Academic Self-Censorship

Reader Z writes:

That still bothers me and I don’t know that the advice was correct – although it of course was
the safe path for me. It is unfortunate that we self censor in this way since, after all, abortion is still legal!!!

And this is precisely what bugs me!

A colleague had a student complain because he showed a movie in class where adultery was portrayed.

Another colleague is doubting whether he should offer a course on Spanish horror film because he doesn’t want to be sued for traumatizing students psychologically by showing these movies.

A colleague at a different university had students lodge a collective complaint against him because in his lecture he listed the legalization of gay marriage as a positive achievement for Spain.

I have spent several days searching for a movie in Spanish that doesn’t contain any nudity, profanity, references to abortion or adultery.

I stopped showing one movie in class because students complained about a scene of spousal violence. I stopped showing another movie because there are “bad words” in it.

I don’t know how to teach my Hispanic Civilization class because students keep complaining that we always end up discussing tragic and depressing things in class. As if it were my fault that these tragic events occurred.

I sit there, self-censoring myself like an idiot, wasting time and energy on trying to make my language and literature classes as innocuous as possible.

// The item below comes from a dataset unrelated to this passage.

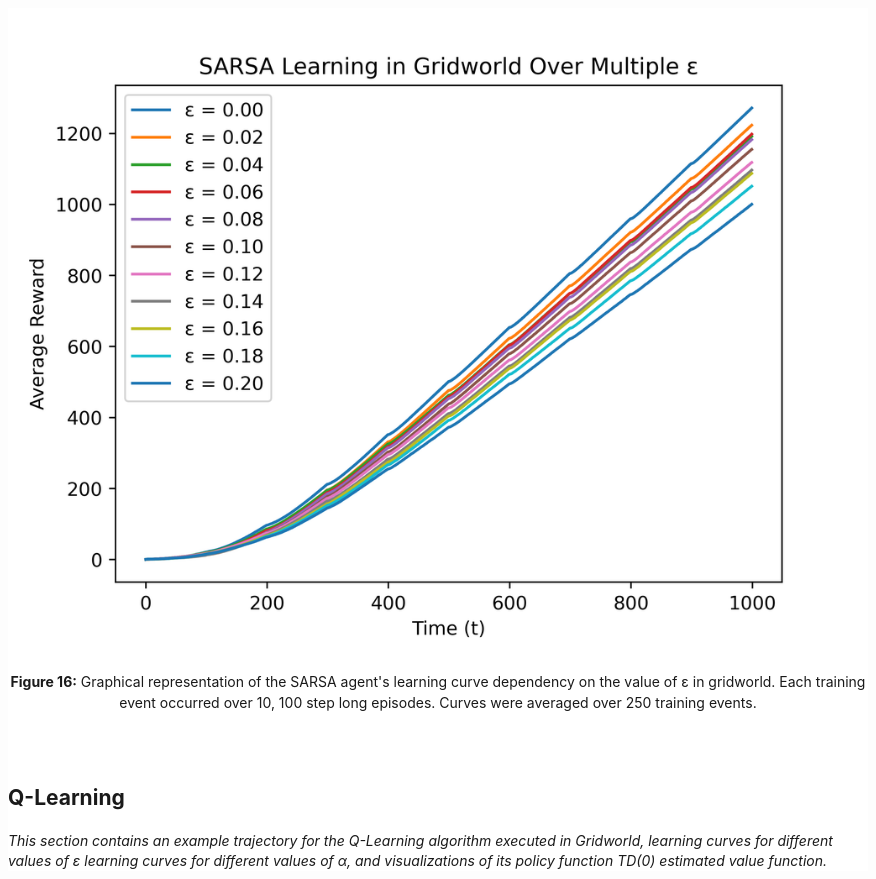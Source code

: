 ![](Example_Results/Gridworld/sar_epi.png)
<div style="text-align: center"> <b>Figure 16:</b> Graphical representation of the SARSA agent's learning curve dependency on the value of &#949 in gridworld. Each training event occurred over 10, 100 step long episodes. Curves were averaged over 250 training events.</div><br /><br />

## Q-Learning
_This section contains an example trajectory for the Q-Learning algorithm executed in Gridworld, learning curves for different values of &#949; learning curves for different values of 	&#945;, and visualizations of its policy function TD(0) estimated value function._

It has gotten to the point where the texts I assign in my advanced language class are all fairy-tales or stories about animals because those texts are inoffensive.

And then we read a text about Salvador Dali’s college life and one of my students says, wistfully: “I wish we also had intellectual and political debates in our classes, like Dali and his friends did. Why do we never get to discuss any controversial topics in class?”

Good question, that.

33 thoughts on “Academic Self-Censorship

  1. Your students are all adults, not children. So it is appropriate to ignore political correctness entirely.

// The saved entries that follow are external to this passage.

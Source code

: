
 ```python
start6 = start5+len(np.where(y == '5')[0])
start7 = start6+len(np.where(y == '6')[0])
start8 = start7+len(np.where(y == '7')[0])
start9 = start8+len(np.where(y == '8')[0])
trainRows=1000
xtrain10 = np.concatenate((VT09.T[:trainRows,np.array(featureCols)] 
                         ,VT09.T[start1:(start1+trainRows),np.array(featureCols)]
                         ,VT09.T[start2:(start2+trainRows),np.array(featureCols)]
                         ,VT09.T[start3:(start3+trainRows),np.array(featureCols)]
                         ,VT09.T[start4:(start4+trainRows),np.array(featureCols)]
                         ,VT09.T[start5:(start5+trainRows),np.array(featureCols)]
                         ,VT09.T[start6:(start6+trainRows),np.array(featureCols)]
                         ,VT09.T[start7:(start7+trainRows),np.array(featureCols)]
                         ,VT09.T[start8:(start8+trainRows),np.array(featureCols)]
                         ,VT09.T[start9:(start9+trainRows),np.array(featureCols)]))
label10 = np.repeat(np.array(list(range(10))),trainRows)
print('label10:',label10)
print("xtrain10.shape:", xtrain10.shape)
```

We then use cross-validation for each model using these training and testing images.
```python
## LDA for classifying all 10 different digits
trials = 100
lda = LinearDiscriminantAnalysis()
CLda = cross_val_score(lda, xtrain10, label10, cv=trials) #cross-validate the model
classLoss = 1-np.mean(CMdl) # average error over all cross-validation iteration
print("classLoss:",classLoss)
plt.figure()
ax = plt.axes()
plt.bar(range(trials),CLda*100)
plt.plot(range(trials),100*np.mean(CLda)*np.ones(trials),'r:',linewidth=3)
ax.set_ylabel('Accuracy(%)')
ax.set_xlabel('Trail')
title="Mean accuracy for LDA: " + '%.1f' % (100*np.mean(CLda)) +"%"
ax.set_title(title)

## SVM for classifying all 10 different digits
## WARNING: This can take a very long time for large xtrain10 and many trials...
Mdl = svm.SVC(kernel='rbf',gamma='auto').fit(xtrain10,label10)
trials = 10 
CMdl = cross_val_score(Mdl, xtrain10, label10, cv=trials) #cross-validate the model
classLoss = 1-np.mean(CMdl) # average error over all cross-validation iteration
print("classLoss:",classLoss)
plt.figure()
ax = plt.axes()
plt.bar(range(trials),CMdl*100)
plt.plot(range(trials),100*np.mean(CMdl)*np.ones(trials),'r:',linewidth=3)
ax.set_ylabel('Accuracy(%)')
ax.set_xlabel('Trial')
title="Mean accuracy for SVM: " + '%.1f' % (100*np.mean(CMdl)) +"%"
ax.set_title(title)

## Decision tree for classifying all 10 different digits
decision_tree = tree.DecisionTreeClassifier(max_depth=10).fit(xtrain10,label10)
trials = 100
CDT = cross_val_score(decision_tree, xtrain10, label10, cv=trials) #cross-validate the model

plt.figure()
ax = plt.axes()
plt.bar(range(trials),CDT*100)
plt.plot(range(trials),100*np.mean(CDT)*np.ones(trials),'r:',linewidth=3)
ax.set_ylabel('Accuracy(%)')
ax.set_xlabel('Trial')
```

    The boundaries regarding movies should prohibit the screening of x-rated materials since many adults find these disgusting. You should warn your class if a movie is R-rated and invite each student to skip the movie but read the reviews if they do not find such materials acceptable.

    Karl Popper’s book, The Open Society, explains how censorship destroys liberty in any society.

    Universities are among the worst censors of all in democratic countries, because the low-grade bureaucrats who run them are addicted to political correctness for career enhancement reasons.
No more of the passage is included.